Organizations that serve multiple parties from a centralized physical GCP infrastructure face a design puzzle - how to structure the cloud environment to accommodate the needs of a multi-tenant system. You may find yourself in this space if you are a SaaS provider, independent software vendor (ISV) or enterprise IT department responsible for providing services to multiple internal groups. While designing a complete multi-tenant cloud system that encompasses storage, compute, networking, etc. is beyond the scope of this article, one frequently encountered focus area is API consumption.
Let's lay out a few common API consumption use cases.
- as a SaaS provider or ISV, your customers consume Google Maps Platform APIs by way of your application
- as a SaaS provider or ISV, your customers consume your own APIs hosted in GCP and registered with Cloud Endpoints
- as an IT department, your customers consume Google Cloud APIs directly
The common element in all these use cases is request authentication with Google API keys. Maps Platform requires API keys and your custom-built APIs can choose to use API keys as can the public Google Cloud APIs. Keep in mind that API keys are not appropriate for all authentication scenarios. For example, authenticating end users is better accomplished with other methods.
Why fine-grained API key access management?

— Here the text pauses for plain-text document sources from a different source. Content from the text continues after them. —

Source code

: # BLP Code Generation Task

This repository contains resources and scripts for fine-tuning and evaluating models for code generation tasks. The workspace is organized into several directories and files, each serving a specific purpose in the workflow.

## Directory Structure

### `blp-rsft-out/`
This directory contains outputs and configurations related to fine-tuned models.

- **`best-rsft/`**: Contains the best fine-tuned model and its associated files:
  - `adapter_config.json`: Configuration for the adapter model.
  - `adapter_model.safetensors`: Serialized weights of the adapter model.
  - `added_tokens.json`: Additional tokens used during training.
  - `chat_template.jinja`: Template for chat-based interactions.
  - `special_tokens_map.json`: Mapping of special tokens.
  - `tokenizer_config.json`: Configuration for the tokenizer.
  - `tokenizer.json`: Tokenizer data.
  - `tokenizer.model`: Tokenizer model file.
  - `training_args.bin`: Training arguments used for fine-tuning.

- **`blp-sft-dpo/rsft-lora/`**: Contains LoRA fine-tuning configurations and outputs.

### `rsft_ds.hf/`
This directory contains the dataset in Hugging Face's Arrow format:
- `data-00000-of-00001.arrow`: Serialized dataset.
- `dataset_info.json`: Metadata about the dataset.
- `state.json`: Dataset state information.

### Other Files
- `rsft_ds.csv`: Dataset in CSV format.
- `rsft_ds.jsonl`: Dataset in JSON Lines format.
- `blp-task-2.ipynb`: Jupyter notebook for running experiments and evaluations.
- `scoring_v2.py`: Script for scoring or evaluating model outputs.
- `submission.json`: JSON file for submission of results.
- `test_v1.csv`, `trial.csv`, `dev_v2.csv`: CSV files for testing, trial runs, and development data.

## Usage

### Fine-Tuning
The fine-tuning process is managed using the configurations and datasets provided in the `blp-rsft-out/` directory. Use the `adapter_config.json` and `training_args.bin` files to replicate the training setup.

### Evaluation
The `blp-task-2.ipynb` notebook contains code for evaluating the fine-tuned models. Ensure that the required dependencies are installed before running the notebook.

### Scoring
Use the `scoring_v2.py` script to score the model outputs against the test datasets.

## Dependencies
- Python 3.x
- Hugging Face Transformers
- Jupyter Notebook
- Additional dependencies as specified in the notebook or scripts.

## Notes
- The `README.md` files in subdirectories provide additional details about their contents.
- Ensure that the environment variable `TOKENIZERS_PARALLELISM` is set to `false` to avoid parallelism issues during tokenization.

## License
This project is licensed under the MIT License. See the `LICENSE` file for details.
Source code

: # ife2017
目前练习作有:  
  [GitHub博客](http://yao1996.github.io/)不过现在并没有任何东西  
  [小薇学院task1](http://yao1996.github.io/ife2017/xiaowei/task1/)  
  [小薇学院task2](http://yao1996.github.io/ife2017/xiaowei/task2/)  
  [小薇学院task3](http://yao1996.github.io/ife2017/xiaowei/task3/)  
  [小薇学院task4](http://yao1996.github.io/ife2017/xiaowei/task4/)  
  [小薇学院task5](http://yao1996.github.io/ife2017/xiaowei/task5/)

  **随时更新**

Some of the reasons for building a sound architecture to manage multiple tenants at a fine-grained level include:
- tracking spend by customer, internal department or team for invoicing purposes
- securing access by customer domain or IP
Design patterns for multi-tenant API consumption
There are a few patterns in the wild that multi-tenant software providers have established, each with advantages and disadvantages. Each pattern has deployment-related subtleties which can only be addressed with knowledge of your specific system.
Pattern Decision Matrix
Pattern | ||||
API key | GCP Project | Channels (Labels) | Customer-managed | |
allocate spend by customer | no* | yes | yes | yes |
provider management overhead | high | high | high | low |
responsible party: project, keys, channels and security | provider | provider | provider | customer |
responsible party: cost management | provider | provider | provider | customer |
volume pricing benefits** | discounts | discounts | discounts | possible |
*possible when combined with channels
**available through Maps Partner relationship
API key per customer
Software provider creates a single GCP project and API key for each customer. This is often the first solution that comes to mind. A disadvantage with this approach is that all API key management falls on the provider, including creating and destroying keys and configuring API key security. And, although the available billing data (Cloud Console billing reports and Big Query billing data export) contains API keys (suffixes only), it is recommended to combine this pattern with channels (below). The advantage is the provider can take advantage of discounted tier pricing with Woolpert as your Maps partner as the project is linked to the partner billing account. However, cost management becomes the provider's problem and protecting against cost overruns becomes paramount.
Project per customer
Software provider creates a GCP project for each customer and an API key inside each project. Provider retains ownership and management responsibilities of the project and API keys. The Cloud Console billing reports, BigQuery billing export data and our invoice will break down spend by project. Provider invoices customers accordingly. The challenge here is in managing these projects as customer come and go (which can be done programmatically), and running up against GCP project quota limits. Also, API key security is left up to the software vendor. As in the first pattern, the provider can take advantage of discounted tier pricing with Woolpert as your Maps partner. Here too, protecting against cost overruns is critical.
Channel (Label) per customer
Only available with Maps Platform and Google Cloud APIs. Not available for your custom APIs in Cloud Endpoints.
Software provider creates a single project and API key. This single key is used across all customers. Provider decorates requests with channels to track customers. These channels are available in the all billing report data sources to separate spend by customer. There is a cap of 1000 unique channels per API key after which additional API keys can be created. The drawback with this approach is two-fold: channel management is on the provider and API key security becomes a giant whitelist containing all customer domains and API keys are shared across customer sites. Discounted tier pricing is also available here but with that comes the responsibility to protect against cost overruns.
Customer-managed API key
Customer creates own GCP project and API key and provides it to the software provider during onboarding. In this scenario, the customer is responsible for managing the API key, including security. Any spend is billed to the customer's billing account and therefore cannot take advantage of discounted tier pricing at the provider level. The advantage is the provider is relieved of the burden of managing API keys and projects and the customer is directly responsible for all spend, including any cost overruns.
Our recommendations
There's no single solution to this puzzle that will meet every organization's needs and desires. But practically speaking, if you as the service provider want to minimize overhead and are comfortable with laying more responsibility on your customers, we recommend Customer-managed API keys. On the other hand, if you want to take on this overhead as a service you provide to your customers, consider a hybrid solution of API key per customer combined with channels.